In ogni caso, questa politica permetterà agli utenti di godere di un’esperienza più sicura e più facilmente fruibile, senza dipendere dalla facilità di caricamento delle pagine web.

End-of-Life-date prevedibile?

Steve-Jobs-vs_-FlashLa fine dell’utilizzo del plugin di Adobe lascia in bocca l’amaro per le potenzialità non pienamente sfruttate, ma non sorprende. Nel 2010 Steve Jobs aveva elencato le criticità del suo utilizzo e ne aveva impedito l’utilizzo sui dispositivi marchiati Apple. Sulla scia di Jobs anche Youtube, Mozilla e Google si sono decisi a farne a meno.

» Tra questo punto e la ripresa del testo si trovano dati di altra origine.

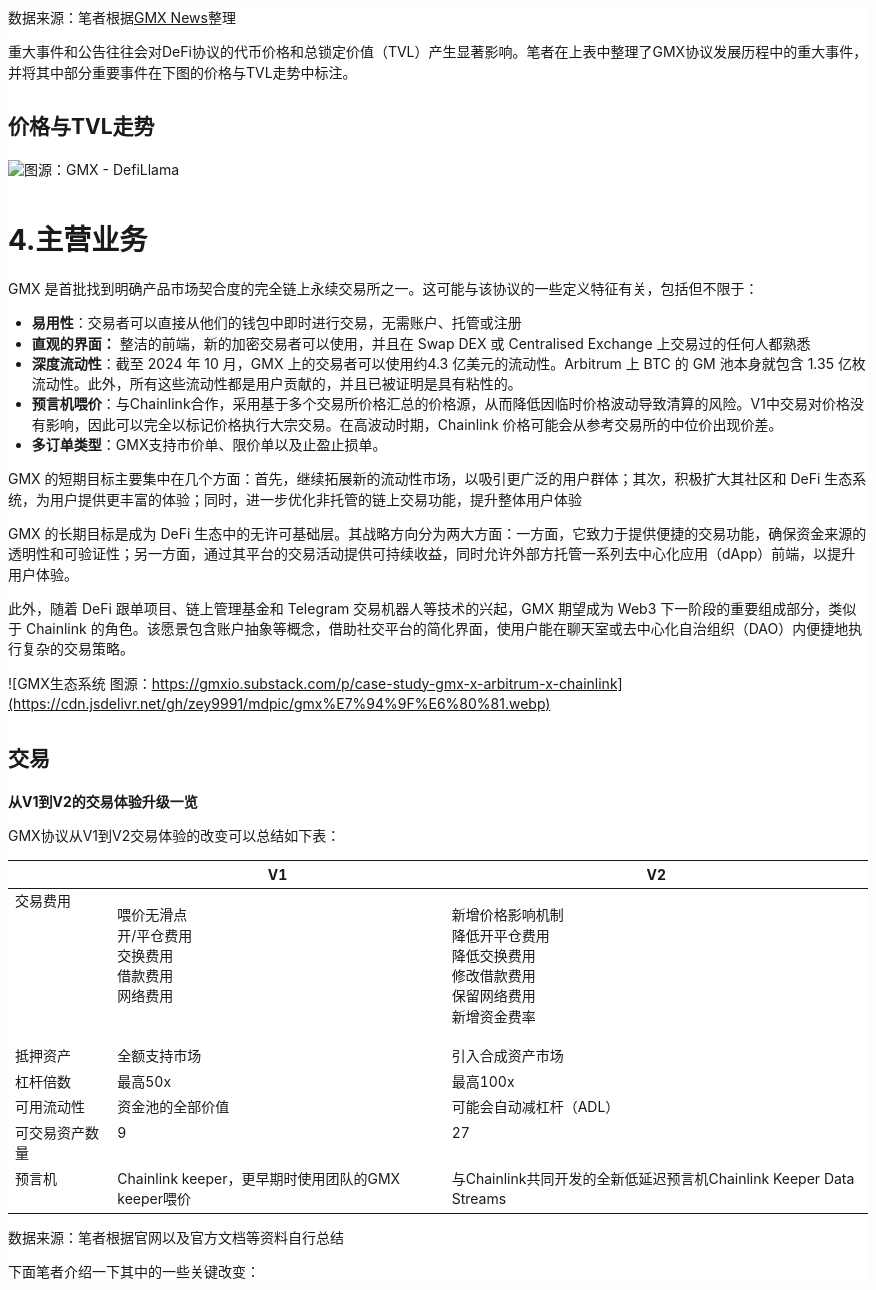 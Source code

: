 数据来源：笔者根据[GMX News](https://gmxio.substack.com/archive?sort=top)整理

重大事件和公告往往会对DeFi协议的代币价格和总锁定价值（TVL）产生显著影响。笔者在上表中整理了GMX协议发展历程中的重大事件，并将其中部分重要事件在下图的价格与TVL走势中标注。

## 价格与TVL走势

![图源：[GMX - DefiLlama](https://defillama.com/protocol/gmx?twitter=false\&tokenPrice=true\&events=false)](https://cdn.jsdelivr.net/gh/zey9991/mdpic/image-20241027101439734.png)

# 4.主营业务

GMX 是首批找到明确产品市场契合度的完全链上永续交易所之一。这可能与该协议的一些定义特征有关，包括但不限于：

* **易用性**：交易者可以直接从他们的钱包中即时进行交易，无需账户、托管或注册
* **直观的界面：** 整洁的前端，新的加密交易者可以使用，并且在 Swap DEX 或 Centralised Exchange 上交易过的任何人都熟悉
* **深度流动性**：截至 2024 年 10 月，GMX 上的交易者可以使用约4.3 亿美元的流动性。Arbitrum 上 BTC 的 GM 池本身就包含 1.35 亿枚流动性。此外，所有这些流动性都是用户贡献的，并且已被证明是具有粘性的。
* **预言机喂价**：与Chainlink合作，采用基于多个交易所价格汇总的价格源，从而降低因临时价格波动导致清算的风险。V1中交易对价格没有影响，因此可以完全以标记价格执行大宗交易。在高波动时期，Chainlink 价格可能会从参考交易所的中位价出现价差。
* **多订单类型**：GMX支持市价单、限价单以及止盈止损单。

GMX 的短期目标主要集中在几个方面：首先，继续拓展新的流动性市场，以吸引更广泛的用户群体；其次，积极扩大其社区和 DeFi 生态系统，为用户提供更丰富的体验；同时，进一步优化非托管的链上交易功能，提升整体用户体验

GMX 的长期目标是成为 DeFi 生态中的无许可基础层。其战略方向分为两大方面：一方面，它致力于提供便捷的交易功能，确保资金来源的透明性和可验证性；另一方面，通过其平台的交易活动提供可持续收益，同时允许外部方托管一系列去中心化应用（dApp）前端，以提升用户体验。

此外，随着 DeFi 跟单项目、链上管理基金和 Telegram 交易机器人等技术的兴起，GMX 期望成为 Web3 下一阶段的重要组成部分，类似于 Chainlink 的角色。该愿景包含账户抽象等概念，借助社交平台的简化界面，使用户能在聊天室或去中心化自治组织（DAO）内便捷地执行复杂的交易策略。

![GMX生态系统 图源：https://gmxio.substack.com/p/case-study-gmx-x-arbitrum-x-chainlink](https://cdn.jsdelivr.net/gh/zey9991/mdpic/gmx%E7%94%9F%E6%80%81.webp)

## 交易

**从V1到V2的交易体验升级一览**

GMX协议从V1到V2交易体验的改变可以总结如下表：

|                | V1                                                           | V2                                                           |
| -------------- | ------------------------------------------------------------ | ------------------------------------------------------------ |
| 交易费用       | <p>喂价无滑点<br>开/平仓费用<br>交换费用<br>借款费用<br>网络费用</p> | <p>新增价格影响机制<br>降低开平仓费用<br>降低交换费用<br>修改借款费用<br>保留网络费用<br>新增资金费率<br></p> |
| 抵押资产       | 全额支持市场                                                 | 引入合成资产市场                                             |
| 杠杆倍数       | 最高50x                                                      | 最高100x                                                     |
| 可用流动性     | 资金池的全部价值                                             | 可能会自动减杠杆（ADL）                                      |
| 可交易资产数量 | 9                                                            | 27                                                           |
| 预言机         | Chainlink keeper，更早期时使用团队的GMX keeper喂价           | 与Chainlink共同开发的全新低延迟预言机Chainlink Keeper Data Streams |

数据来源：笔者根据官网以及官方文档等资料自行总结

下面笔者介绍一下其中的一些关键改变：
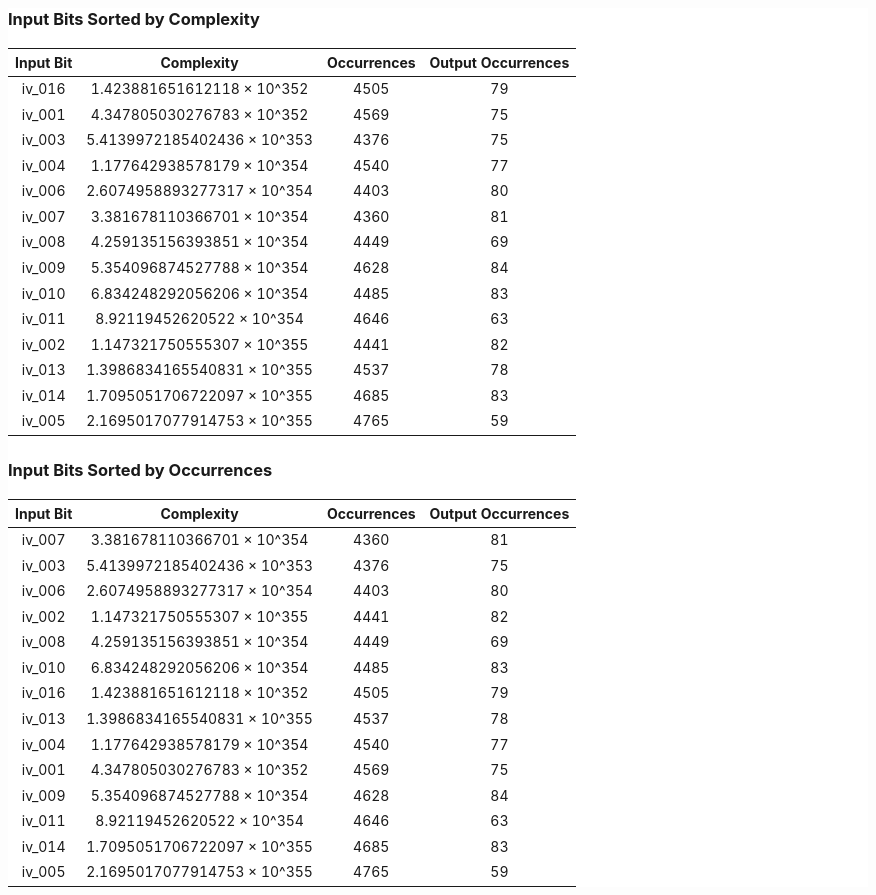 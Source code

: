### Input Bits Sorted by Complexity

| Input Bit | Complexity | Occurrences | Output Occurrences |
|:---------:|:----------:|:-----------:|:------------------:|
| iv_016 | 1.423881651612118 × 10^352 | 4505 | 79 |
| iv_001 | 4.347805030276783 × 10^352 | 4569 | 75 |
| iv_003 | 5.4139972185402436 × 10^353 | 4376 | 75 |
| iv_004 | 1.177642938578179 × 10^354 | 4540 | 77 |
| iv_006 | 2.6074958893277317 × 10^354 | 4403 | 80 |
| iv_007 | 3.381678110366701 × 10^354 | 4360 | 81 |
| iv_008 | 4.259135156393851 × 10^354 | 4449 | 69 |
| iv_009 | 5.354096874527788 × 10^354 | 4628 | 84 |
| iv_010 | 6.834248292056206 × 10^354 | 4485 | 83 |
| iv_011 | 8.92119452620522 × 10^354 | 4646 | 63 |
| iv_002 | 1.147321750555307 × 10^355 | 4441 | 82 |
| iv_013 | 1.3986834165540831 × 10^355 | 4537 | 78 |
| iv_014 | 1.7095051706722097 × 10^355 | 4685 | 83 |
| iv_005 | 2.1695017077914753 × 10^355 | 4765 | 59 |

### Input Bits Sorted by Occurrences

| Input Bit | Complexity | Occurrences | Output Occurrences |
|:---------:|:----------:|:-----------:|:------------------:|
| iv_007 | 3.381678110366701 × 10^354 | 4360 | 81 |
| iv_003 | 5.4139972185402436 × 10^353 | 4376 | 75 |
| iv_006 | 2.6074958893277317 × 10^354 | 4403 | 80 |
| iv_002 | 1.147321750555307 × 10^355 | 4441 | 82 |
| iv_008 | 4.259135156393851 × 10^354 | 4449 | 69 |
| iv_010 | 6.834248292056206 × 10^354 | 4485 | 83 |
| iv_016 | 1.423881651612118 × 10^352 | 4505 | 79 |
| iv_013 | 1.3986834165540831 × 10^355 | 4537 | 78 |
| iv_004 | 1.177642938578179 × 10^354 | 4540 | 77 |
| iv_001 | 4.347805030276783 × 10^352 | 4569 | 75 |
| iv_009 | 5.354096874527788 × 10^354 | 4628 | 84 |
| iv_011 | 8.92119452620522 × 10^354 | 4646 | 63 |
| iv_014 | 1.7095051706722097 × 10^355 | 4685 | 83 |
| iv_005 | 2.1695017077914753 × 10^355 | 4765 | 59 |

18 mesi di transizione: cosa accadrà dopo?

Al momento sono stati “proposti” 18 mesi di transizione in cui si affiancheranno all’utilizzo di Flash nuovi software alternativi.  Intanto, Adobe non sta rimanendo impassibile al cambiamento imposto da HTML5 e si sta muovendo per adattarsi ai nuovi standard con nuovi progetti da valutare prima di applicare. Non si sa ancora che tempistiche effettive si avranno e se Adobe sarà completamente esclusa dallo sviluppo di siti web: noi rimaniamo in attesa di vedere come i Big della tecnologia internet sapranno sorprenderci e sorprendersi.